**What to produce:**
Quote, word for word, every line starting at the line that contains "The Facade pattern" and ending with the last line of the records; include both of these lines and no others.

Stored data

□ □ □ □

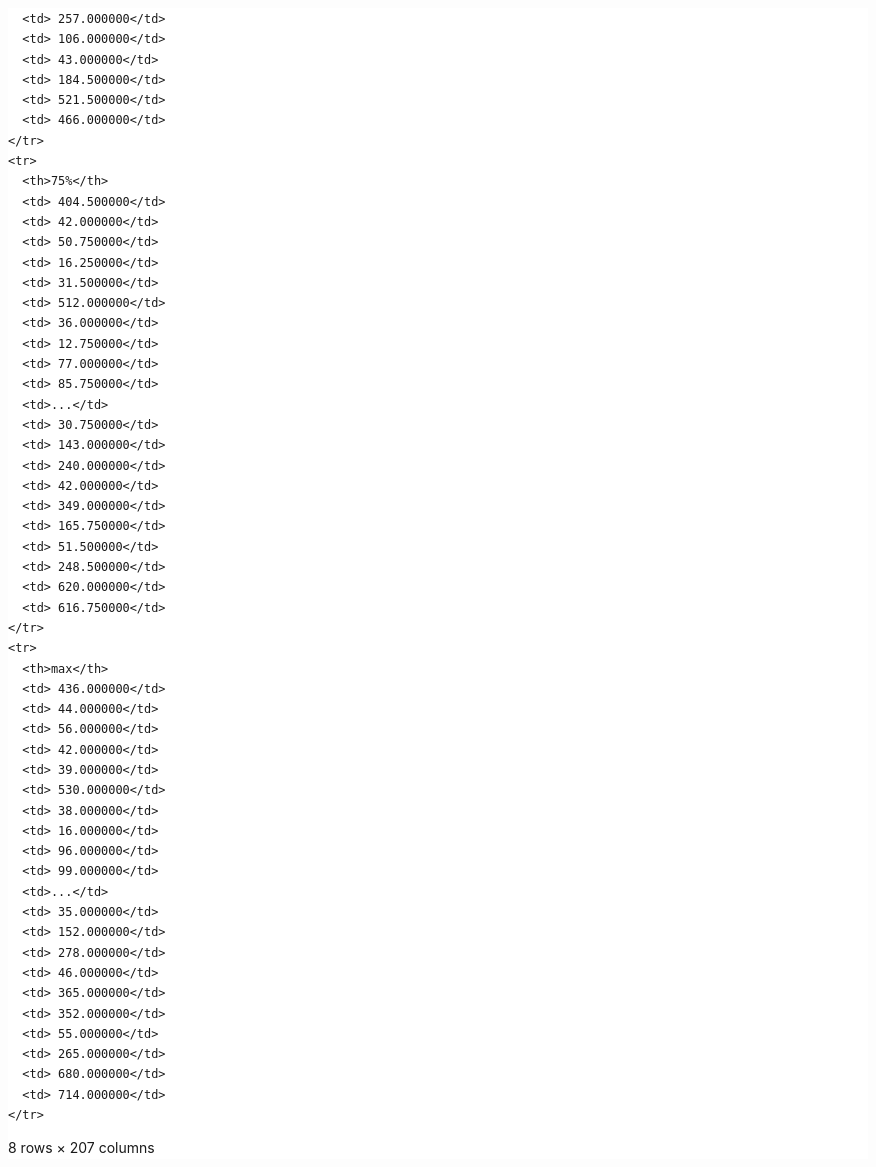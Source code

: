       <td> 257.000000</td>
      <td> 106.000000</td>
      <td> 43.000000</td>
      <td> 184.500000</td>
      <td> 521.500000</td>
      <td> 466.000000</td>
    </tr>
    <tr>
      <th>75%</th>
      <td> 404.500000</td>
      <td> 42.000000</td>
      <td> 50.750000</td>
      <td> 16.250000</td>
      <td> 31.500000</td>
      <td> 512.000000</td>
      <td> 36.000000</td>
      <td> 12.750000</td>
      <td> 77.000000</td>
      <td> 85.750000</td>
      <td>...</td>
      <td> 30.750000</td>
      <td> 143.000000</td>
      <td> 240.000000</td>
      <td> 42.000000</td>
      <td> 349.000000</td>
      <td> 165.750000</td>
      <td> 51.500000</td>
      <td> 248.500000</td>
      <td> 620.000000</td>
      <td> 616.750000</td>
    </tr>
    <tr>
      <th>max</th>
      <td> 436.000000</td>
      <td> 44.000000</td>
      <td> 56.000000</td>
      <td> 42.000000</td>
      <td> 39.000000</td>
      <td> 530.000000</td>
      <td> 38.000000</td>
      <td> 16.000000</td>
      <td> 96.000000</td>
      <td> 99.000000</td>
      <td>...</td>
      <td> 35.000000</td>
      <td> 152.000000</td>
      <td> 278.000000</td>
      <td> 46.000000</td>
      <td> 365.000000</td>
      <td> 352.000000</td>
      <td> 55.000000</td>
      <td> 265.000000</td>
      <td> 680.000000</td>
      <td> 714.000000</td>
    </tr>
  </tbody>
</table>
<p>8 rows × 207 columns</p>
</div>
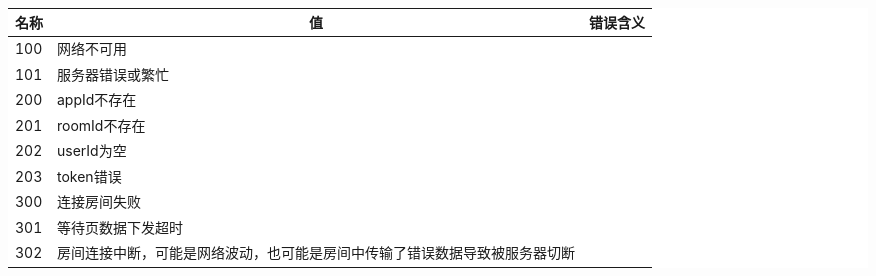 |名称|值|错误含义|
|----|----|----|
|100|网络不可用|
|101|服务器错误或繁忙|
|200|appId不存在|
|201|roomId不存在|
|202|userId为空|
|203|token错误|
|300|连接房间失败|
|301|等待页数据下发超时|
|302|房间连接中断，可能是网络波动，也可能是房间中传输了错误数据导致被服务器切断|

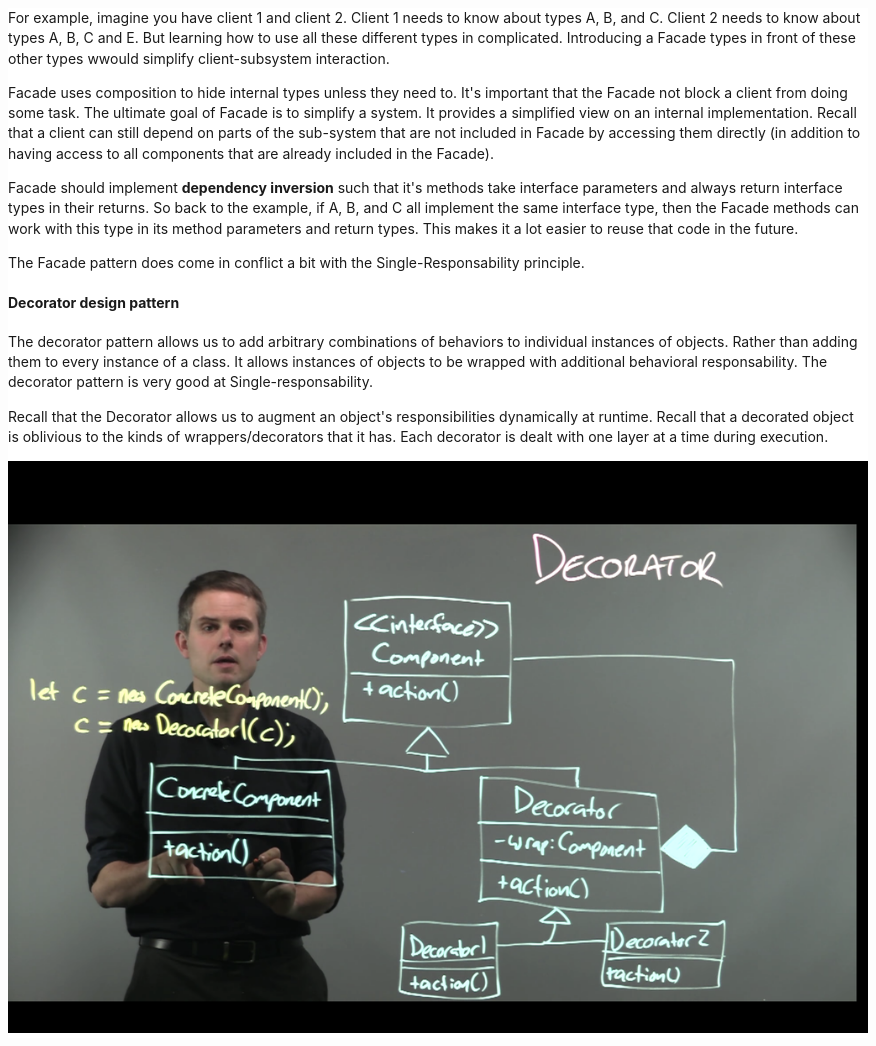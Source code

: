 For example, imagine you have client 1 and client 2. Client 1 needs to know about types A, B, and C. Client 2 needs to know about types A, B, C and E. But learning how to use all these different types in complicated. Introducing a Facade types in front of these other types wwould simplify client-subsystem interaction.

Facade uses composition to hide internal types unless they need to. It's important that the Facade not block a client from doing some task. The ultimate goal of Facade is to simplify a system. It provides a simplified view on an internal implementation. Recall that a client can still depend on parts of the sub-system that are not included in Facade by accessing them directly (in addition to having access to all components that are already included in the Facade).

Facade should implement **dependency inversion** such that it's methods take interface parameters and always return interface types in their returns. So back to the example, if A, B, and C all implement the same interface type, then the Facade methods can work with this type in its method parameters and return types. This makes it a lot easier to reuse that code in the future.

The Facade pattern does come in conflict a bit with the Single-Responsability principle.

#### Decorator design pattern

The decorator pattern allows us to add arbitrary combinations of behaviors to individual instances of objects. Rather than adding them to every instance of a class. It allows instances of objects to be wrapped with additional behavioral responsability. The decorator pattern is very good at Single-responsability.

Recall that the Decorator allows us to augment an object's responsibilities dynamically at runtime. Recall that a decorated object is oblivious to the kinds of wrappers/decorators that it has. Each decorator is dealt with one layer at a time during execution.

![Decorator Overview](https://github.com/pszujewski/edx-software-engineering/blob/master/Decorator-pattern-overview.png)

□ □ □ □

**Response area:**
The Facade pattern does come in conflict a bit with the Single-Responsability principle.

#### Decorator design pattern

The decorator pattern allows us to add arbitrary combinations of behaviors to individual instances of objects. Rather than adding them to every instance of a class. It allows instances of objects to be wrapped with additional behavioral responsability. The decorator pattern is very good at Single-responsability.

Recall that the Decorator allows us to augment an object's responsibilities dynamically at runtime. Recall that a decorated object is oblivious to the kinds of wrappers/decorators that it has. Each decorator is dealt with one layer at a time during execution.

![Decorator Overview](https://github.com/pszujewski/edx-software-engineering/blob/master/Decorator-pattern-overview.png)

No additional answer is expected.